:: THE DATA ::
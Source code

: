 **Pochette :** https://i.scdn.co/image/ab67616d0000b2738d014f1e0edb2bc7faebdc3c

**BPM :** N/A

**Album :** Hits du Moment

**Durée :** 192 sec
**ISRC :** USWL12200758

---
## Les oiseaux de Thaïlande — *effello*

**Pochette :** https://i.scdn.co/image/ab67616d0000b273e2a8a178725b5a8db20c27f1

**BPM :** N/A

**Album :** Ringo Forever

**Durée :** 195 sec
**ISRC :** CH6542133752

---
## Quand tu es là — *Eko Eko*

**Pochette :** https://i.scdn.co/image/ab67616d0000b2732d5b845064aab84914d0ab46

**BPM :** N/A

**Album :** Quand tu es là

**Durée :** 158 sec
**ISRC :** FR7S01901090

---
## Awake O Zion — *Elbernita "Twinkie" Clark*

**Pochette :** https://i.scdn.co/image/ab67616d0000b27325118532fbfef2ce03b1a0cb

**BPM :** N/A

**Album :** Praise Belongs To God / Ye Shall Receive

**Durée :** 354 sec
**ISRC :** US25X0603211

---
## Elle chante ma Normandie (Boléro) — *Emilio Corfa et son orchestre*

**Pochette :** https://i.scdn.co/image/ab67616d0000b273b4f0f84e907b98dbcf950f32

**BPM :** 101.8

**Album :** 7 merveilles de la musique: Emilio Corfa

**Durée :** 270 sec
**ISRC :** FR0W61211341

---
:::
• _WHAT TO WORK ON_
The answer must be a single number: the count of lines in the listing that hold the word "https".

• _ANSWER SPACE_
5